(DATA SECTION Opens)

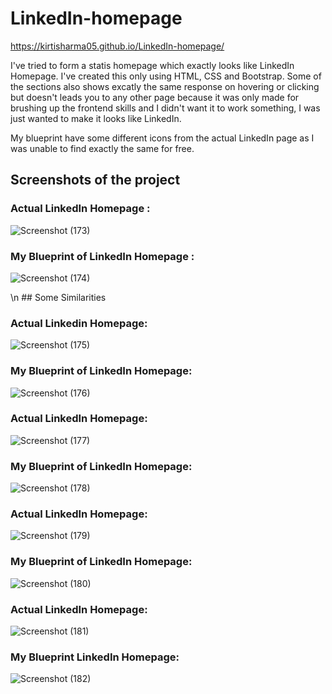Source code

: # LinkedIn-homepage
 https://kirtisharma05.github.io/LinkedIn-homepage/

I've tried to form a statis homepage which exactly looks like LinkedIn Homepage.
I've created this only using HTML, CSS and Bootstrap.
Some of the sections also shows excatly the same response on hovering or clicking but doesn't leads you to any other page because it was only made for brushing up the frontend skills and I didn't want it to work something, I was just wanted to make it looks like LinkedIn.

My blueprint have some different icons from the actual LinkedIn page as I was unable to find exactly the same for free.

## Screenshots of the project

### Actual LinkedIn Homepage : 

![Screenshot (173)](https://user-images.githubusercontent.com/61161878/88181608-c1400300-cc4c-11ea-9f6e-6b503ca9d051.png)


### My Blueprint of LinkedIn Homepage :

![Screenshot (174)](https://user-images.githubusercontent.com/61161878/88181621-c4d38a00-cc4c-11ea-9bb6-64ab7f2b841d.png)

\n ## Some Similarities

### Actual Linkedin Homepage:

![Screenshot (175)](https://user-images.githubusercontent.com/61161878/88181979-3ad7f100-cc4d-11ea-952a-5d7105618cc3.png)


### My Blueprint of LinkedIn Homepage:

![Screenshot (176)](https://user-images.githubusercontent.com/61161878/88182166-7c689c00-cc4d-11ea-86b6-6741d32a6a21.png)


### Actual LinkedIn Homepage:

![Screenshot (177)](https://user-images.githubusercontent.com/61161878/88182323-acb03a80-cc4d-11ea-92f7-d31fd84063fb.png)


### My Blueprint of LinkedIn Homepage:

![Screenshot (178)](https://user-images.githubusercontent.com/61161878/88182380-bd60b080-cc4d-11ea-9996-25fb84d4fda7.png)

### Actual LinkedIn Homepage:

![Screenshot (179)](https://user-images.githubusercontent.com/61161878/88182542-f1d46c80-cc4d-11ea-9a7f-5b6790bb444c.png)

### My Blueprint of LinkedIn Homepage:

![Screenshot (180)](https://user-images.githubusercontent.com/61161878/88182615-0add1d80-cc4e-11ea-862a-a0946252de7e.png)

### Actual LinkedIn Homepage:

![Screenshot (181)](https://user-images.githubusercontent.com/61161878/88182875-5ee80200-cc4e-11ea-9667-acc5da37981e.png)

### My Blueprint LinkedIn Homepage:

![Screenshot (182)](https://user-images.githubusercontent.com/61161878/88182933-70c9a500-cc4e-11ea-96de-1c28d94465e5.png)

(DATA SECTION Closes)
(DATA SECTION Opens)

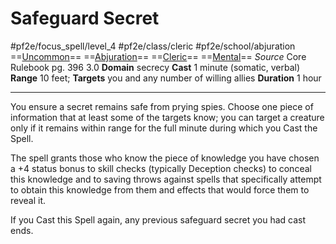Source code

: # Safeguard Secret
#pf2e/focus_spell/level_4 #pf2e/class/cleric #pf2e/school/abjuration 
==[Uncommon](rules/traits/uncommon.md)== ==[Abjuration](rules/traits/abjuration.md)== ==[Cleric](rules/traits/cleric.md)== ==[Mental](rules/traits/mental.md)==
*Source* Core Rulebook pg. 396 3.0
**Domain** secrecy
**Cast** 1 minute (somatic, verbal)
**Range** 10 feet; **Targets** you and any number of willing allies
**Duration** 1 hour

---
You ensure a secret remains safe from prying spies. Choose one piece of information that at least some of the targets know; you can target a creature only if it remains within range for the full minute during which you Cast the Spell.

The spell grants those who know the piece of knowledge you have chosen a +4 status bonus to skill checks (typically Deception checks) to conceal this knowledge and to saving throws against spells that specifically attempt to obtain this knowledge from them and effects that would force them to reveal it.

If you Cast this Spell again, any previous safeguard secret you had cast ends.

(DATA SECTION Closes)

**TASK ITEM:** For every line above that includes the string "Cast", copy the line.

**EXERCISE RESPONSE:**
**Cast** 1 minute (somatic, verbal)
You ensure a secret remains safe from prying spies. Choose one piece of information that at least some of the targets know; you can target a creature only if it remains within range for the full minute during which you Cast the Spell.
If you Cast this Spell again, any previous safeguard secret you had cast ends.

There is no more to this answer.